A few words about why we choose growing organic practices over synthetic chemical production. When we got started in farming fourteen years ago, we had an important decision to make; we could use synthetic chemicals like petroleum based fertilizer, pesticide, and herbicides, or commit to using only organic practices to fertilize, control pests and weeds, and build our soil. Sarah and I considered four things in making this decision;
1. We both love the outdoors, floating on rivers, swimming in creeks, hiking in the hills, camping in the woods. We value clean water, air, and soil for recreation and are concerned about the trend toward greater and greater degradation of these resources.
2. Synthetic chemicals in our food concern us; we would rather have our kale without a side of carbaryl (the active ingredient in Sevin).
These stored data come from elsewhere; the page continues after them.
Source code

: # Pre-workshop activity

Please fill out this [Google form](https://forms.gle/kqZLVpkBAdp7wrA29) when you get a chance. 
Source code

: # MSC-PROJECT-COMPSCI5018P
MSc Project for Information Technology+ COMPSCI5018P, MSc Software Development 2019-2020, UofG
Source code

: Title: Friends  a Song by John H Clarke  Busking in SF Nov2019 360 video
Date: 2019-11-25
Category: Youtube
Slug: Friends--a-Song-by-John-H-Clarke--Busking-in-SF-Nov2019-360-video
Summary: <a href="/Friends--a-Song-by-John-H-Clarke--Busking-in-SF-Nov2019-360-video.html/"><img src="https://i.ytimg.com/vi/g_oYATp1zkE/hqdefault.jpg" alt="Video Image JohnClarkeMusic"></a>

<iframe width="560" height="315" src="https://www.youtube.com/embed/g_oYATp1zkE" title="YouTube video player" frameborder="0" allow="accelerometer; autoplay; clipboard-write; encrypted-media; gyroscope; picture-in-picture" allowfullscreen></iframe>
These chemical pesticides have been presented to us as completely safe by those selling them, while the research has consistently shown that a diet which contain neurotoxins and endocrine disruptors is bad for us…
3. We are convinced that we have been entrusted with the stewardship of this little piece of Creation by the Creator, and as his loving servants, we want to steward in a way that builds diversity and resilience, which is the theme of organic agriculture.
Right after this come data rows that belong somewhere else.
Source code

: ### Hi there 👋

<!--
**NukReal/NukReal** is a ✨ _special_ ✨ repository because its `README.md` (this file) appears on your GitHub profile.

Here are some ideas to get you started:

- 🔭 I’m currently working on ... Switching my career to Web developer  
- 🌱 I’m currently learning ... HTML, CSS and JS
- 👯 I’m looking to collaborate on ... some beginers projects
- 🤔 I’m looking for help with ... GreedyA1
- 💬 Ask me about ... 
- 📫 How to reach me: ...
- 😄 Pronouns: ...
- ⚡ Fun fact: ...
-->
4. Finally, we have always wanted to live in such a way that our children can participate fully in our daily work and living, in line with our philosophy of parenting, which starts from the foundation that we hope to raise adults who know what it is to do valuable and noble work.
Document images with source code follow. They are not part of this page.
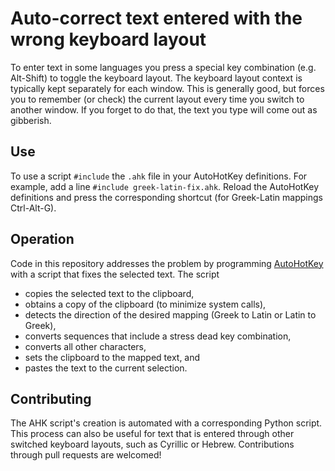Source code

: # Auto-correct text entered with the wrong keyboard layout
To enter text in some languages you press a special key
combination (e.g. Alt-Shift) to toggle the keyboard layout.
The keyboard layout context is typically kept separately for each window.
This is generally good, but forces you to remember (or check) the
current layout every time you switch to another window.
If you forget to do that, the text you type will come out as gibberish.

## Use
To use a script `#include` the `.ahk` file in your AutoHotKey definitions.
For example, add a line `#include greek-latin-fix.ahk`.
Reload the AutoHotKey definitions and press the corresponding shortcut
(for Greek-Latin mappings Ctrl-Alt-G).

## Operation
Code in this repository addresses the problem
by programming [AutoHotKey](https://www.autohotkey.com/) with
a script that fixes the selected text.
The script
* copies the selected text to the clipboard,
* obtains a copy of the clipboard (to minimize system calls),
* detects the direction of the desired mapping (Greek to Latin or Latin to Greek),
* converts sequences that include a stress dead key combination,
* converts all other characters,
* sets the clipboard to the mapped text, and
* pastes the text to the current selection.

## Contributing
The AHK script's creation is automated with a corresponding Python script.
This process can also be useful for text that is entered through
other switched keyboard layouts, such as Cyrillic or Hebrew.
Contributions through pull requests are welcomed!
Taking all of this together, the choice to go organic was clear to us. This of course has implications beyond these four considerations; it sometimes means we don’t have easy solutions for conditions brought on by difficult weather (for example, the fungus and bacteria which killed our outside tomatoes in the summer of 2015). It also means that weeds are our constant nemesis, so our weed management strategy must be much more diverse, complicated, and labor intensive than Round-Up. On the other hand, it means that the water in the creek where we swim has fewer agricultural chemicals than it would if we were using synthetics, and it also means that sometimes we get treated to a swallowtail butterfly cruising through our carrot beds, laying a few eggs so there will be more swallowtails next season. Is this a good or bad trade? Good stewardship leads to more diversity and beauty, and so I’ll trade a few carrots for more splendid butterflies for my members and children to enjoy.